Tamiya German Infantry Weapons Set 1/35

Just bought on E Bay. Instructions are in Japanese. Does anyone know any links as to which paints to use preferrably Tamiya paints. Any assistance is great appreciated.

Even if they’re in japanese, there should be a little hexagonal tag or English lettering with X or XF followed by a numeral. Those refer to Tamiya colors.

That said, since you’ll likely be hand brushing these items, you may want to look into more brush friendly brands of paint.

Actually you’d probably do best to see what the weapon looked like in real life and paint it accordingly, not all rifles are chestnut brown with bright silver metal like most are usually painted. Mix in a little blue with some gunmetal rather than use straight gunmetal, and try different tans/browns for the stocks.

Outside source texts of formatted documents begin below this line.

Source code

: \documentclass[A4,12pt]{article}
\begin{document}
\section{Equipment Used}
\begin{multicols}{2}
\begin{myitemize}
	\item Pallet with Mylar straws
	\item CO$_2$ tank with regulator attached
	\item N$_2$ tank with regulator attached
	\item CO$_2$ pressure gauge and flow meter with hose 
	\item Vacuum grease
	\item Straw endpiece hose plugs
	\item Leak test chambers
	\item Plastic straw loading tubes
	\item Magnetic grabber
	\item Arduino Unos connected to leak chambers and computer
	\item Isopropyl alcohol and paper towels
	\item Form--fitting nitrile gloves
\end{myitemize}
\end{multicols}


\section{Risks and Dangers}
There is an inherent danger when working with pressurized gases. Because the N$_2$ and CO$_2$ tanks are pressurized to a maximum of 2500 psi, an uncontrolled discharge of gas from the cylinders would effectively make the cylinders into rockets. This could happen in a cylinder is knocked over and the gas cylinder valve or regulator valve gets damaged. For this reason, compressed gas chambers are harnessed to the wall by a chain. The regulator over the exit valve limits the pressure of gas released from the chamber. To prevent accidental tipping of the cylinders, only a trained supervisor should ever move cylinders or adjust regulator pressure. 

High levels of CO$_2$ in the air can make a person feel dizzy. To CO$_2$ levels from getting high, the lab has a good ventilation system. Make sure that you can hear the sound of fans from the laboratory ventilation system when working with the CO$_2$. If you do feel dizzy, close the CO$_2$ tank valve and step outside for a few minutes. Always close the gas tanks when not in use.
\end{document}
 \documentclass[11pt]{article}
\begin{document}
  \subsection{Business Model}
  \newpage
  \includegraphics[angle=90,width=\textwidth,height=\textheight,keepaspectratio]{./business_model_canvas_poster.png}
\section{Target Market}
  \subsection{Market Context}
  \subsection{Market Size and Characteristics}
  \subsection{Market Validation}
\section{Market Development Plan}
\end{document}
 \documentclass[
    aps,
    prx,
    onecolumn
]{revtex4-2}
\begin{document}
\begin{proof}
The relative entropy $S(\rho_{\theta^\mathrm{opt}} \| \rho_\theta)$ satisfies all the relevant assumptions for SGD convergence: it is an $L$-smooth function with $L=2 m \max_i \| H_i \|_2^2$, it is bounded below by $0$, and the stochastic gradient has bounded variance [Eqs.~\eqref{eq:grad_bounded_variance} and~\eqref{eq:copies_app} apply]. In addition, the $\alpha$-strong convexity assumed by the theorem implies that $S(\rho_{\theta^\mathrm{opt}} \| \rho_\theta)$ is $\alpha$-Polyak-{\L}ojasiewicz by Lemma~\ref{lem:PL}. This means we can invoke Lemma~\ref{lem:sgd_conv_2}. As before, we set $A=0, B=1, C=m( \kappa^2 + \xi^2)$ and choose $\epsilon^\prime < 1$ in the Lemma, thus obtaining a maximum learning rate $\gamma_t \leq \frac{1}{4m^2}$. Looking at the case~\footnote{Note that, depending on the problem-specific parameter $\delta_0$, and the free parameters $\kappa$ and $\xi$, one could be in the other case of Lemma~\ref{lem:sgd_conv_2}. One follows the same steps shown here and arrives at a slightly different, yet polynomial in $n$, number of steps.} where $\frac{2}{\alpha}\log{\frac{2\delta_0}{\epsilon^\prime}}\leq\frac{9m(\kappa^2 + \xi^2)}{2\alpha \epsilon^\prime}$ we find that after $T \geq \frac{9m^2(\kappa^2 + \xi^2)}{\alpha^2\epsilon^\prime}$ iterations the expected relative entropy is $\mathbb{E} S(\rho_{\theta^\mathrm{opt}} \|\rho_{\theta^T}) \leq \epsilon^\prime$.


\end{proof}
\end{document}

If you want to paint grain, I usually start with a light sand color, then apply a glaze of Vallejo medium brown and immediately begin “scratching” lines in this glaze with an old paintbrush. Works better than trying to paint individual lines.

I use a very similar technique to that which Hermes described. I start by painting the stocks a light sand color too, but instead of the Vallejo brown, I use a rather thick wash of Burnt Sienna oil paint, then scratching the grain lines in with a small, stiff brush. The results are exceptionally good, by far the best looking wood grain effect I have seen to date.

You might try using Google Image Search to find color photos of real examples of each weapon, as Hermes suggested, that way you’ll know exactly what they should look like when finished.

And finding “in real life” examples can be tough on a person. Most of the KAR-98Ks I’ve seen had stocks with six decades of “dark” on them; they’d run from a milk chocolate to a bitterweet chocolate color, once a person scaled them down. I’ve seen them from dead flat to full glossy, too. Most were “blued” to a semi-gloss black, with “in the white” bolts, too.

I rather like a flat-ish “walnut” color (lumber or nutmeat, your preference ) with a 50/50 of black chrome & steel for the metal. Picking the bolt out in straight Steel makes a nice touch.

The MGs in that set, well, you almost have to decide on a “when” for them. The MG-42 is nearly all metal, and benefit from using 4-5 shades of a metalic color. The MG-42 buttstocks I’ve seen IRL run from a bakelite sort of brown to a medium-gloss black.

I do believe I’ve seen the Layafette tripod in about every Germal martial paint color there was, too.

MP-40 are all metal, mostly, too. I like Steel for abase, then pick out the upper & lower reciever with steel with either silver or black added to make lighter & darker areas. The magazines tend to be dark, too, a metalic dark grey (but, I’m also recollecting 6 decade old parts, too).